Green beany babies
21.08.2023 - 11:51
/ theunconventionalgardener.com
/ Emma Doughty
Last year I thought I’d planted climbing French beans in the garden, and was later disappointed to find out that I’d sown a dwarf variety! This year I rectified that issue and sowed two different climbing beans – Blauhilde and Helda at the beginning of June. I sowed some indoors and some directly into one of the raised beds, where my intention was that they would climb the sweetcorn (and be 2 of the 3 Sisters). That hasn’t worked out – for some reason the sweetcorn has been a complete failure, with most stems barely reach two feet tall. In the end I put up tripods for the beans instead, and they’re really getting going now.
The two beans are very different. The one in the picture above is Helda, a bean that I have eaten in packets from the supermarket. I like Helda beans because they’re tasty, and they’re flatter than regular French beans – they look a bit more like runner beans, but they’re not at all stringy. So I thought I would try growing them myself. Helda has pretty white flowers, and grows green beans.

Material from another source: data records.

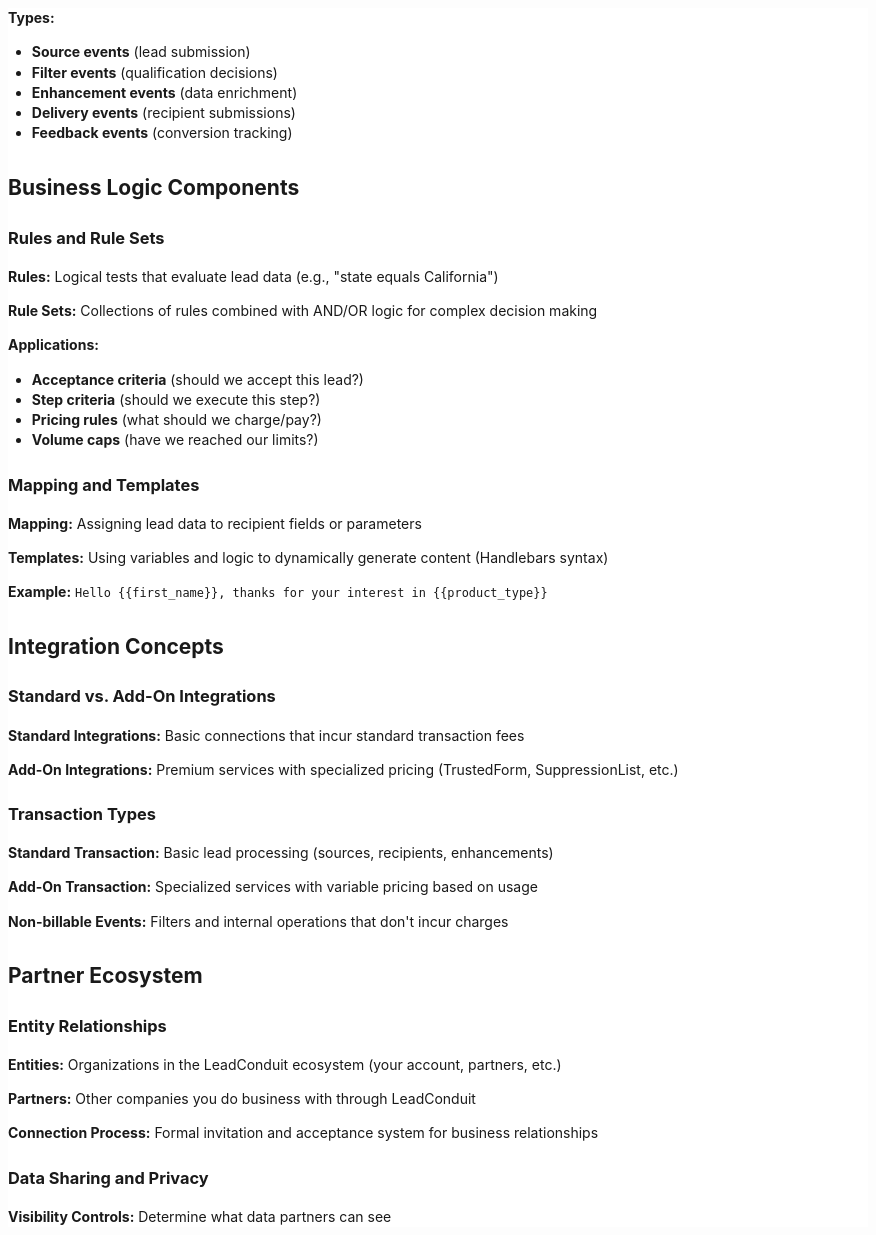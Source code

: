**Types:**
- **Source events** (lead submission)
- **Filter events** (qualification decisions)
- **Enhancement events** (data enrichment)
- **Delivery events** (recipient submissions)
- **Feedback events** (conversion tracking)

## Business Logic Components

### Rules and Rule Sets
**Rules:** Logical tests that evaluate lead data (e.g., "state equals California")

**Rule Sets:** Collections of rules combined with AND/OR logic for complex decision making

**Applications:**
- **Acceptance criteria** (should we accept this lead?)
- **Step criteria** (should we execute this step?)
- **Pricing rules** (what should we charge/pay?)
- **Volume caps** (have we reached our limits?)

### Mapping and Templates
**Mapping:** Assigning lead data to recipient fields or parameters

**Templates:** Using variables and logic to dynamically generate content (Handlebars syntax)

**Example:** `Hello {{first_name}}, thanks for your interest in {{product_type}}`

## Integration Concepts

### Standard vs. Add-On Integrations
**Standard Integrations:** Basic connections that incur standard transaction fees

**Add-On Integrations:** Premium services with specialized pricing (TrustedForm, SuppressionList, etc.)

### Transaction Types
**Standard Transaction:** Basic lead processing (sources, recipients, enhancements)

**Add-On Transaction:** Specialized services with variable pricing based on usage

**Non-billable Events:** Filters and internal operations that don't incur charges

## Partner Ecosystem

### Entity Relationships
**Entities:** Organizations in the LeadConduit ecosystem (your account, partners, etc.)

**Partners:** Other companies you do business with through LeadConduit

**Connection Process:** Formal invitation and acceptance system for business relationships

### Data Sharing and Privacy
**Visibility Controls:** Determine what data partners can see

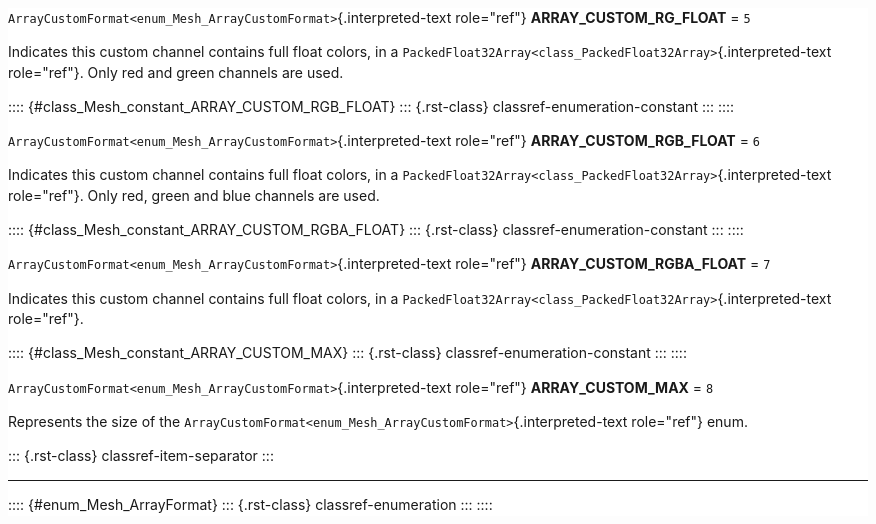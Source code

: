 `ArrayCustomFormat<enum_Mesh_ArrayCustomFormat>`{.interpreted-text
role="ref"} **ARRAY_CUSTOM_RG_FLOAT** = `5`

Indicates this custom channel contains full float colors, in a
`PackedFloat32Array<class_PackedFloat32Array>`{.interpreted-text
role="ref"}. Only red and green channels are used.

:::: {#class_Mesh_constant_ARRAY_CUSTOM_RGB_FLOAT}
::: {.rst-class}
classref-enumeration-constant
:::
::::

`ArrayCustomFormat<enum_Mesh_ArrayCustomFormat>`{.interpreted-text
role="ref"} **ARRAY_CUSTOM_RGB_FLOAT** = `6`

Indicates this custom channel contains full float colors, in a
`PackedFloat32Array<class_PackedFloat32Array>`{.interpreted-text
role="ref"}. Only red, green and blue channels are used.

:::: {#class_Mesh_constant_ARRAY_CUSTOM_RGBA_FLOAT}
::: {.rst-class}
classref-enumeration-constant
:::
::::

`ArrayCustomFormat<enum_Mesh_ArrayCustomFormat>`{.interpreted-text
role="ref"} **ARRAY_CUSTOM_RGBA_FLOAT** = `7`

Indicates this custom channel contains full float colors, in a
`PackedFloat32Array<class_PackedFloat32Array>`{.interpreted-text
role="ref"}.

:::: {#class_Mesh_constant_ARRAY_CUSTOM_MAX}
::: {.rst-class}
classref-enumeration-constant
:::
::::

`ArrayCustomFormat<enum_Mesh_ArrayCustomFormat>`{.interpreted-text
role="ref"} **ARRAY_CUSTOM_MAX** = `8`

Represents the size of the
`ArrayCustomFormat<enum_Mesh_ArrayCustomFormat>`{.interpreted-text
role="ref"} enum.

::: {.rst-class}
classref-item-separator
:::

------------------------------------------------------------------------

:::: {#enum_Mesh_ArrayFormat}
::: {.rst-class}
classref-enumeration
:::
::::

Blauhilde has purple stems, purple flowers and purple beans. The pods will be a more normal, rounded shape, and they should also not be stringy.
There’s something quite endearing about baby beans! We are keeping them watered in this heat, although they cope better with it than runner beans do, which can stop producing beans when the weather is too hot/dry. The tripods did try and tip over in the strong winds we had a few days ago, but fortunately the plants weren’t damaged and we were able to right them all when the wind died down.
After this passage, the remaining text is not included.